Metadata-Version: 2.4
Name: img2tensor
Version: 0.1.4
Summary: Unified image to tensor utility with streaming TFRecord support
Author: Sourabh Yadav
Project-URL: Homepage, https://github.com/sourabhyadav999/img2tensor
Classifier: Programming Language :: Python :: 3
Classifier: License :: OSI Approved :: MIT License
Classifier: Operating System :: OS Independent
Classifier: Topic :: Scientific/Engineering :: Artificial Intelligence
Requires-Python: >=3.8
Description-Content-Type: text/markdown
License-File: LICENSE
Requires-Dist: numpy
Requires-Dist: pillow
Requires-Dist: pqdm
Requires-Dist: opencv-python-headless
Provides-Extra: torch
Requires-Dist: torch; extra == "torch"
Requires-Dist: torchvision; extra == "torch"
Provides-Extra: tf
Requires-Dist: tensorflow; extra == "tf"
Provides-Extra: all
Requires-Dist: torch; extra == "all"
Requires-Dist: torchvision; extra == "all"
Requires-Dist: tensorflow; extra == "all"
Dynamic: license-file

# img2tensor

A unified, high-performance utility to convert images into training-ready tensors for **NumPy**, **PyTorch**, and **TensorFlow**, or stream them directly into **TFRecords**.

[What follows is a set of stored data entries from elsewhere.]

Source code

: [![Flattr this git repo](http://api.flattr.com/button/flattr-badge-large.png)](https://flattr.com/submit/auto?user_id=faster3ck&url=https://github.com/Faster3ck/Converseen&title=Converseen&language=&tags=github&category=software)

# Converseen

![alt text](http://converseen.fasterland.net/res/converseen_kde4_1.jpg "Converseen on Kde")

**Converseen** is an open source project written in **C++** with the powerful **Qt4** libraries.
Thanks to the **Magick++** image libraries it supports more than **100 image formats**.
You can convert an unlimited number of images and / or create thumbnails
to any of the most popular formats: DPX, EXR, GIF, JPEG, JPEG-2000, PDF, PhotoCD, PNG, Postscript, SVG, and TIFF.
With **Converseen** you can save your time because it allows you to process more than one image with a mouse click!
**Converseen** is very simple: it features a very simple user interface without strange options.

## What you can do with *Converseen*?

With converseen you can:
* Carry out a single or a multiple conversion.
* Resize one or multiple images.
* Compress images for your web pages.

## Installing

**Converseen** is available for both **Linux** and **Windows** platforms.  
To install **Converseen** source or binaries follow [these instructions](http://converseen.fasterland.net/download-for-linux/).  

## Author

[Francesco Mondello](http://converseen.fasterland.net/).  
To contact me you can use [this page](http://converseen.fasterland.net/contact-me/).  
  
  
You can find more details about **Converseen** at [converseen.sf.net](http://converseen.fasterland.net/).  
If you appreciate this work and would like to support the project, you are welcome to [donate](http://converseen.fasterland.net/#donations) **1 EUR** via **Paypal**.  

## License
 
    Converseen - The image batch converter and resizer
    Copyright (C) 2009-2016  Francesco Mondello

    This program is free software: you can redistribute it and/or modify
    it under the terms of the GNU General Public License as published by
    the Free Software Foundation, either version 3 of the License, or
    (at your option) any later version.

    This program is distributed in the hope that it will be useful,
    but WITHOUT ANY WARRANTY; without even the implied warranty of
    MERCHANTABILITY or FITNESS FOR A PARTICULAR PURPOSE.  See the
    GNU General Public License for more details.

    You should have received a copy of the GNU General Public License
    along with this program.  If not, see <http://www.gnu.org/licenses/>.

`img2tensor` handles the standard deep learning data ingestion "papercuts": BGR/RGB swaps, memory layouts (NHWC vs NCHW), and dtype scaling in a single, lightweight function.

---


## ✨ Key Features

* **Multi-Framework Support:** Automatic conversion to `np.ndarray`, `torch.Tensor` (NCHW), or `tf.Tensor`.
* **Lossless Augmentations:** Geometric transformations (orthogonal rotations and flips) via pure NumPy axis permutations to avoid interpolation drift.
* **High-Fidelity Resizing:** Support for standard and aspect-ratio-preserving (letterboxed) resizing with synchronized interpolation across PIL and OpenCV backends.
* **Deterministic Parallelism:** Thread-safe execution with per-image seeding to guarantee reproducible results across runs.
* **Automatic Memory Management:** Internal RAM monitoring (70% threshold) to auto-calculate batch sizes and prevent OOM (Out-Of-Memory) crashes.
* **Production Streaming:** Native sharded TFRecord output for massive datasets, enabling parallel I/O during training.

---




## 🚀 Installation

pip install img2tensor


---

## 📖 Usage

### 1. Single Image (In-Memory)
Returns a 3D tensor ($C, H, W$ for PyTorch).

import img2tensor

#### Returns: torch.Tensor of shape (3, 224, 224)
tensor = img2tensor.get_tensor("cat.jpg", tensor_type="pytorch")

### 2. Batch Loading (In-Memory)
Returns a 4D tensor ($N, H, W, C$ for NumPy/TF).

#### Returns: np.ndarray of shape (32, 224, 224, 3)
batch = img2tensor.get_tensor(list_of_paths, n_jobs=8)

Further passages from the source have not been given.